Hoy me he levantado con tantos sentimientos contradictorios como lunares en mi camisa. Cosas de las hormonas, supongo, porque en cuestión de hormonas las embarazadas somos un cocktail molotov.  A estas alturas del embarazo y apenas a una semana de salir de cuentas, lo lógico es pensar (yo antes también lo pensaba) que una mujer embarazada estará deseando que llegue "el gran día" o que cansada de estar embarazada y suplicando por acabar con esa tortura. Pues siento anunciaros que nada más lejos de la realidad. El embarazo es un mundo aparte dentro de un mundo a parte que es cada mujer y, por lo tanto, imprevisible.

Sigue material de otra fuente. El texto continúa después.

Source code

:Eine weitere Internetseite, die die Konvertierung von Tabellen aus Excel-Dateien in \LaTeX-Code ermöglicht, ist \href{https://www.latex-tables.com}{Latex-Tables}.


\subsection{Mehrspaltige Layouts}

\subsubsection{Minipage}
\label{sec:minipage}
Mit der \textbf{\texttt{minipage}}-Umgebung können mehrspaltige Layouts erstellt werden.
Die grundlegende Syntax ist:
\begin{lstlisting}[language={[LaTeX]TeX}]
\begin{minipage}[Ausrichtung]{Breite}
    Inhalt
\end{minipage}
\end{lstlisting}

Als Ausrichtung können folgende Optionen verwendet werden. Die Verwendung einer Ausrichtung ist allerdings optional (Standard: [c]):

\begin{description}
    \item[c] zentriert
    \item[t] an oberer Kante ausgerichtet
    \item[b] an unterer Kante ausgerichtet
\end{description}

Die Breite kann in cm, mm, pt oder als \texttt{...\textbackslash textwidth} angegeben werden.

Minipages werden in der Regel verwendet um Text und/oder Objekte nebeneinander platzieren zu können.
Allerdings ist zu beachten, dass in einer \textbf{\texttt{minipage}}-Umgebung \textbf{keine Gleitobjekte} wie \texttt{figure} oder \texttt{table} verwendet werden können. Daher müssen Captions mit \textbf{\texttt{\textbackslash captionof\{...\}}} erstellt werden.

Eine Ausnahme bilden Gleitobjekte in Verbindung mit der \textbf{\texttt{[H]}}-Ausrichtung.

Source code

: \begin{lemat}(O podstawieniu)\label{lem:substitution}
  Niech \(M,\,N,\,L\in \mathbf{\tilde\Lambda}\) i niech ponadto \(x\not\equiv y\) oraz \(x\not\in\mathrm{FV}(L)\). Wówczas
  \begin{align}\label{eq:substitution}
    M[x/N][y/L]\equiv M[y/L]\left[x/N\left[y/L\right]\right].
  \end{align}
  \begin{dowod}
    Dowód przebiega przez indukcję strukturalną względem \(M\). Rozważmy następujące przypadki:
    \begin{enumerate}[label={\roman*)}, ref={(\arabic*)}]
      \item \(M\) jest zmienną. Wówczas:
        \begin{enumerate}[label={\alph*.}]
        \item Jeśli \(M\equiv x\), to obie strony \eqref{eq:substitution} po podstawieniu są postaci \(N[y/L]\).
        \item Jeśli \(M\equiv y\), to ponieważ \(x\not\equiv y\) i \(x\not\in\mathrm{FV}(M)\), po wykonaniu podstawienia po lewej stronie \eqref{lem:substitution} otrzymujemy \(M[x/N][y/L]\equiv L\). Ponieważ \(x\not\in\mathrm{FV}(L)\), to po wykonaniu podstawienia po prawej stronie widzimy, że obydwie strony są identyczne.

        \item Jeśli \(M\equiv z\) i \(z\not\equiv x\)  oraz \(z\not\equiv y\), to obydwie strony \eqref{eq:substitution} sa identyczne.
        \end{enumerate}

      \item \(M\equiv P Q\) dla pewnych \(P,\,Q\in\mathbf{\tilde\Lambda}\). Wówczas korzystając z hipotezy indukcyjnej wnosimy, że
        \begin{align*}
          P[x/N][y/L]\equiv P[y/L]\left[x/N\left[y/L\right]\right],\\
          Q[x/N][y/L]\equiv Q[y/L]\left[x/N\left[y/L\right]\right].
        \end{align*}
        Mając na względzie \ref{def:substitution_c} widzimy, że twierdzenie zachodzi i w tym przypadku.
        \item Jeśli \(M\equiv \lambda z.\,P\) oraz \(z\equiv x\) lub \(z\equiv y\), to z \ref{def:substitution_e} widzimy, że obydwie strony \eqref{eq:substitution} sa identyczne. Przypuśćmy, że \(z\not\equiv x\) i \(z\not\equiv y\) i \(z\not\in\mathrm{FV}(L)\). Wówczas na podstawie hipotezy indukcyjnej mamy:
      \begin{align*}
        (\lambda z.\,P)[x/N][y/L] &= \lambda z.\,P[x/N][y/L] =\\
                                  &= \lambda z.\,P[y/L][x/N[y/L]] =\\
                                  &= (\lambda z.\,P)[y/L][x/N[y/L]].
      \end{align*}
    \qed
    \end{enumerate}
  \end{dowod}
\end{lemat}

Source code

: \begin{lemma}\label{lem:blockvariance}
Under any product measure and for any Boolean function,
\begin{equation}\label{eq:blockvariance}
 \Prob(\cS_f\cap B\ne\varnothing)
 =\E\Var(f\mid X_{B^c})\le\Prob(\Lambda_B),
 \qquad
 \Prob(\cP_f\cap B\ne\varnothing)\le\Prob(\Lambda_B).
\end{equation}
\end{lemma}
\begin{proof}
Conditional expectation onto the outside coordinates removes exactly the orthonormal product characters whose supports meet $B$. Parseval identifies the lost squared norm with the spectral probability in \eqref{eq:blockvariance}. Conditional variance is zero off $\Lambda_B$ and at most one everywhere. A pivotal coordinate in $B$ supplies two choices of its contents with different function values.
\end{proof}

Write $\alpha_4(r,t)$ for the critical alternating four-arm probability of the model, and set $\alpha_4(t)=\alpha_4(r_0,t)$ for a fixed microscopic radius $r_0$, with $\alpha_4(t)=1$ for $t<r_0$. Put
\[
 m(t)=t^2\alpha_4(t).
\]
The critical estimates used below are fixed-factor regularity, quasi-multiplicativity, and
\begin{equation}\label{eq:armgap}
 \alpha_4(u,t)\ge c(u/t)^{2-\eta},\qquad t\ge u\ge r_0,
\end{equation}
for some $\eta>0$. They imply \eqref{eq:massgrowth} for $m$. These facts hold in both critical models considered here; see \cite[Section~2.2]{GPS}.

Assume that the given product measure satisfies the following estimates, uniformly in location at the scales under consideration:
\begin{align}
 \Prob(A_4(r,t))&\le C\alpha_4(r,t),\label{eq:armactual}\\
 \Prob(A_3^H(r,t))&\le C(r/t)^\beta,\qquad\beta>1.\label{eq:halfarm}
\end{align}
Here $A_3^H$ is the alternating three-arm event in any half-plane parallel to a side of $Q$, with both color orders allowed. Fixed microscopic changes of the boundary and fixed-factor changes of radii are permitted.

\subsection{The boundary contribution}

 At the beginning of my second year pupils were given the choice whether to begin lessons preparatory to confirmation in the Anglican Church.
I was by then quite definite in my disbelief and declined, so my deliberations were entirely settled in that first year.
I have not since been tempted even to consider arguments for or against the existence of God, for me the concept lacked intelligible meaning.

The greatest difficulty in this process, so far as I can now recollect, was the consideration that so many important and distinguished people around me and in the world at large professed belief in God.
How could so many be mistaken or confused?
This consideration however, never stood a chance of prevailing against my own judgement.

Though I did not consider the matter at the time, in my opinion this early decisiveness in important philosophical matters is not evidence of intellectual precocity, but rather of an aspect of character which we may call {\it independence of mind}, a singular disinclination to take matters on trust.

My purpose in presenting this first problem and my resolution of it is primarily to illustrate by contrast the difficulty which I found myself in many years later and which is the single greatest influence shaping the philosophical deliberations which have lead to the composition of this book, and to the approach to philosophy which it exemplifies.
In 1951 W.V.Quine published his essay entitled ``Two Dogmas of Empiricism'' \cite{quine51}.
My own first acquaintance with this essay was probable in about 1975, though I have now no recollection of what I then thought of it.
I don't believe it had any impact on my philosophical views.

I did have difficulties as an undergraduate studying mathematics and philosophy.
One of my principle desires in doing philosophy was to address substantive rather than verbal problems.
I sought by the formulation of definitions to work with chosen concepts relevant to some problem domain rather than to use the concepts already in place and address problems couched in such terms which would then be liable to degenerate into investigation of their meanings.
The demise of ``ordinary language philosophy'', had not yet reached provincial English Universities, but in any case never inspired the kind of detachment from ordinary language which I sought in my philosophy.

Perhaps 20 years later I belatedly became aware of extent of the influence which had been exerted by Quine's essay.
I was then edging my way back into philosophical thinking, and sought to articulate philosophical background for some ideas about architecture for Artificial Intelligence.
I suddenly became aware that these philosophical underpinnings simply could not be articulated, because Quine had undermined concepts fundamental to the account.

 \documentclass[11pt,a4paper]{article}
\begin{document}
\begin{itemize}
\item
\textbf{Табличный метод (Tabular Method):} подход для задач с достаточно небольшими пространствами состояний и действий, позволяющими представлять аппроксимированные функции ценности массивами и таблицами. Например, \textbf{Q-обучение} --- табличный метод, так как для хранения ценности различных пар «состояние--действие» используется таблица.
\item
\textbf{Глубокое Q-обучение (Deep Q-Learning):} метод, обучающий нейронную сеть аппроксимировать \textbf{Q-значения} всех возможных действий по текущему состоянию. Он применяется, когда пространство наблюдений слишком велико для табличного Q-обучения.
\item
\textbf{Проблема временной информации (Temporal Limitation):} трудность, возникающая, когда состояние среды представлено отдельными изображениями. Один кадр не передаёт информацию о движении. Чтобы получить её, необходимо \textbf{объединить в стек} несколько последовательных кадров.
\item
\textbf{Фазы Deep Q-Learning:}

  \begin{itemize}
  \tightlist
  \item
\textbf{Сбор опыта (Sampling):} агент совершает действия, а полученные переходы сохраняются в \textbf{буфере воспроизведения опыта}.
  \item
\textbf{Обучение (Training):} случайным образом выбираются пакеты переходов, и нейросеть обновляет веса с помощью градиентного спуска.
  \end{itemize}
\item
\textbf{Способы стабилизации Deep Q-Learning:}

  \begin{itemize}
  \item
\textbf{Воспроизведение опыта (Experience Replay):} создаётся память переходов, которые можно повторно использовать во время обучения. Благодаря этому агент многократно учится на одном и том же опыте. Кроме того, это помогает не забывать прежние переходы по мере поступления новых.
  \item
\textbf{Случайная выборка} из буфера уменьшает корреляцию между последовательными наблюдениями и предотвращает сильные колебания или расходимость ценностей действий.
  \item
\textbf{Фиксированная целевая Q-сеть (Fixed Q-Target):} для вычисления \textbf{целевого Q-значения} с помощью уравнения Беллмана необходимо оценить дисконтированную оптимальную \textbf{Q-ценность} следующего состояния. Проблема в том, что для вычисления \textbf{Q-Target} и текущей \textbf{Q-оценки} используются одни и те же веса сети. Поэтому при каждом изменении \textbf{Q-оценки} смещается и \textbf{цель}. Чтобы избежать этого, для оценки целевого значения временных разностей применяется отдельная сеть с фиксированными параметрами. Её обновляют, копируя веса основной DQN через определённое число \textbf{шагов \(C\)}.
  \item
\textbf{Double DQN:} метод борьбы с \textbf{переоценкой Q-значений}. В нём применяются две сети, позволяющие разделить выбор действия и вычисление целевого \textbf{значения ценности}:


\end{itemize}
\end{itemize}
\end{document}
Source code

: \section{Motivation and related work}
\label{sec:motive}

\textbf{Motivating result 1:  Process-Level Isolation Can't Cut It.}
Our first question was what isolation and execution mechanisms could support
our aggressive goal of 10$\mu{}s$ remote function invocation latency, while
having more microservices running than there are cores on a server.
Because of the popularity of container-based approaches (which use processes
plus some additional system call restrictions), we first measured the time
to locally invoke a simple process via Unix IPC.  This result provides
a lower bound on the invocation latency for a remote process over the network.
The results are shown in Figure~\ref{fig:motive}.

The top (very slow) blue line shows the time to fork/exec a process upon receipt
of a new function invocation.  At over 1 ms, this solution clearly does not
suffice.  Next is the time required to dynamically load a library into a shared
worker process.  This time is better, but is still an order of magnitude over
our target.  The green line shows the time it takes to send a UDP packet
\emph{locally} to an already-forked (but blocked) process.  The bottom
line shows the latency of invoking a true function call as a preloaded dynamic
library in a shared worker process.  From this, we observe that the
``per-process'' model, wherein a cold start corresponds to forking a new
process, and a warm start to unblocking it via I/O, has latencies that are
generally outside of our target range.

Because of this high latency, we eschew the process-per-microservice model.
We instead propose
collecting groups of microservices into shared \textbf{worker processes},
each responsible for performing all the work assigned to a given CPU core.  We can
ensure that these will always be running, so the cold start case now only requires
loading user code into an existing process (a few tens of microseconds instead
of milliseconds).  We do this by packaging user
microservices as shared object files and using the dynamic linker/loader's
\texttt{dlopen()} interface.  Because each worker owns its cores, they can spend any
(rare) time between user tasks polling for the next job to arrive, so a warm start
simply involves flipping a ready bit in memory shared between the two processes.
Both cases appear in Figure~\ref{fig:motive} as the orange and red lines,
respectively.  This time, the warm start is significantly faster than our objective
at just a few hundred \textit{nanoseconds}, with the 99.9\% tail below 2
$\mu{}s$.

Por mi parte, he caído en las redes de un sentimiento que se me tornaba incomprensible y ridículo cuando leía acerca de él durante los primeros meses de embarazo en uno de los muchos libros sobre maternidad y embarazo que leemos las futuras mamás en un intento por sentirnos un poco menos perdidas ante lo desconocido. Descubrí, con no poca sorpresa, que algunas madres a punto de dar a luz desarrollan una profunda tristeza ante la idea del parto, que ellas conciben como una separación física insoportable de sus hijos después de nueve meses de la conexión más profunda, maravillosa y especial que nunca nadie puede establecer con otra persona. Menuda tontería, pensaba entonces. Pero, mis pensamientos volvieron meses después para darme un bofetón en en toda la cara esta mañana frente al espejo del baño, cuando al quedarme mirando mi tremenda tripita, comencé a echarla de menos, sabiendo que el día del parto está cada vez más cerca.
Ojalá pudiera guardar a mi bebé toda la vida dentro de mí, donde nadie pueda herirle o hacerle daño. Confieso que me duele pensar en el momento en que corten el cordón. A pesar de las ganas de verle la cara a mi hijo, de tenerle por fin dormido sobre mi pecho, acurrucado entre mis brazos y de escuchar su respiración, tengo miedo. Miedo porque el día que nos "corten" se habrá terminado la conexión física, psíquica y emocional más sólida y pura que jamás haya establecido. Y eso duele con sólo pensarlo. Sé que suena egoísta y probablemente lo sea, pero, concededme este momento de  melancolía anticipada, por favor, que esta es la recta final.

Pase lo que pase, y estemos donde estemos, tú siempre serás mi barriguita.